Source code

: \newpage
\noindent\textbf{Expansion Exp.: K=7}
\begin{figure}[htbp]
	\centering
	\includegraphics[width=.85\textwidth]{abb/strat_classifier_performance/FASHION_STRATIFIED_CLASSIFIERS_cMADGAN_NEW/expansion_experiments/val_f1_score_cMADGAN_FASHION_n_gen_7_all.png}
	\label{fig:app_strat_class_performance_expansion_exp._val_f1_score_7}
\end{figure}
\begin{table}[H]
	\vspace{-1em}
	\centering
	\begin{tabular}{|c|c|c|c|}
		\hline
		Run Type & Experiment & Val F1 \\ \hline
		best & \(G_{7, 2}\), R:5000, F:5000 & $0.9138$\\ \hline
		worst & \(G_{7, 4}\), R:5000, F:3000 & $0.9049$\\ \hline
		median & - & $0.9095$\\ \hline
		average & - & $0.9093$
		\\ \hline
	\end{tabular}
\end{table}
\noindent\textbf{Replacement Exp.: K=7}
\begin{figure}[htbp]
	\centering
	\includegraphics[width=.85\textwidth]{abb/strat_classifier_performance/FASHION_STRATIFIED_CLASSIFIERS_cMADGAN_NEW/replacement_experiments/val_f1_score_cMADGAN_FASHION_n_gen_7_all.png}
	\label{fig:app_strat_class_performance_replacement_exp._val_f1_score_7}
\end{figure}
━━━━━━
Which lines of the data above contain "textbf"? Copy each one.

\noindent\textbf{Expansion Exp.: K=7}
\noindent\textbf{Replacement Exp.: K=7}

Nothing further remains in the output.